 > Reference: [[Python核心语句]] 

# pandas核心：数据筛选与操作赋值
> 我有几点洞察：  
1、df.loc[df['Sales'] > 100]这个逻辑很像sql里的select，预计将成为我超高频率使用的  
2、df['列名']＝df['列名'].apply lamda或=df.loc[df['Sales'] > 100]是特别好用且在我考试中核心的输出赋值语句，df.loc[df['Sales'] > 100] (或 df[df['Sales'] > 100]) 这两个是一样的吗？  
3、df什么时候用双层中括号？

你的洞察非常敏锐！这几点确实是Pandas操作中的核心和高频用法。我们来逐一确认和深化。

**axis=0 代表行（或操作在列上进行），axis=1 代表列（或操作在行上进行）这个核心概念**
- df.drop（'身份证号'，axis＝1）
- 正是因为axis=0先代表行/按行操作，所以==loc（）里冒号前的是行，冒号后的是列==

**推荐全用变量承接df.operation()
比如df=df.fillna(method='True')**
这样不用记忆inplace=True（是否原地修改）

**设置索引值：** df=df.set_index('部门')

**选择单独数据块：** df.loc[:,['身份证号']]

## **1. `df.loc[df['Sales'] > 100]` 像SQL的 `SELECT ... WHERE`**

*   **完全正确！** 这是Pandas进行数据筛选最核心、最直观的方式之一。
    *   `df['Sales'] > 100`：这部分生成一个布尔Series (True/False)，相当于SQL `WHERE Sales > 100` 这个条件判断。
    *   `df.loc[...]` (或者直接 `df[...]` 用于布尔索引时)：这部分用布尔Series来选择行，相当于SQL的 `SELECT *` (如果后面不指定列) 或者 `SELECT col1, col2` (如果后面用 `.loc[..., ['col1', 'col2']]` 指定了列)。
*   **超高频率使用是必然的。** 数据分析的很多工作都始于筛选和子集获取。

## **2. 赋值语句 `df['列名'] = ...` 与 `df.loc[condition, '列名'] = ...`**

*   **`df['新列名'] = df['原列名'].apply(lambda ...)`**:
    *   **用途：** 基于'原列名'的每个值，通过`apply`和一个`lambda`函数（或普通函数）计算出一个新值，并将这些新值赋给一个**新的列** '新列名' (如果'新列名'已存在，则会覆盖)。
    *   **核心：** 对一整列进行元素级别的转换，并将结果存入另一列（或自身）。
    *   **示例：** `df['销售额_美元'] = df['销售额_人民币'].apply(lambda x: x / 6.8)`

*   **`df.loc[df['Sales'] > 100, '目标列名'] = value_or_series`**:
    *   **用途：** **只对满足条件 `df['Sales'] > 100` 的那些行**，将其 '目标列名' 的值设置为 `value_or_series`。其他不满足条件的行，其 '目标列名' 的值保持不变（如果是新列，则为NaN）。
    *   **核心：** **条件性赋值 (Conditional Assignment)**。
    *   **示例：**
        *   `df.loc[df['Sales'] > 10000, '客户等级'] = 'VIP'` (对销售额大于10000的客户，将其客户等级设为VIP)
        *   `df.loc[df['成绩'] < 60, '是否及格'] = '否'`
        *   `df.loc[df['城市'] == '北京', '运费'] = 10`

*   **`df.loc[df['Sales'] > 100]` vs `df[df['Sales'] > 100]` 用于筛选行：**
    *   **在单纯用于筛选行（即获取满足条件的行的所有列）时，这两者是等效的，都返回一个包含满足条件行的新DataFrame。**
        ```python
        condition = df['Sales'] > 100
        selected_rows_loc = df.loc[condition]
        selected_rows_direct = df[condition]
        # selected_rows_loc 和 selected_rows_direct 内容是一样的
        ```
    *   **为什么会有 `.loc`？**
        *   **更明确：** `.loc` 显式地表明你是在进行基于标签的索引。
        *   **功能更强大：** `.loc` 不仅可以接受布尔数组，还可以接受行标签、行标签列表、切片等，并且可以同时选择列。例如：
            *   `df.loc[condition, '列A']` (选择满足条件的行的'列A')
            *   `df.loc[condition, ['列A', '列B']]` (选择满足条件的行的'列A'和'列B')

# Work item
List every line from the entries above in which "目标列名" appears.

# Output
*   **`df.loc[df['Sales'] > 100, '目标列名'] = value_or_series`**:
    *   **用途：** **只对满足条件 `df['Sales'] > 100` 的那些行**，将其 '目标列名' 的值设置为 `value_or_series`。其他不满足条件的行，其 '目标列名' 的值保持不变（如果是新列，则为NaN）。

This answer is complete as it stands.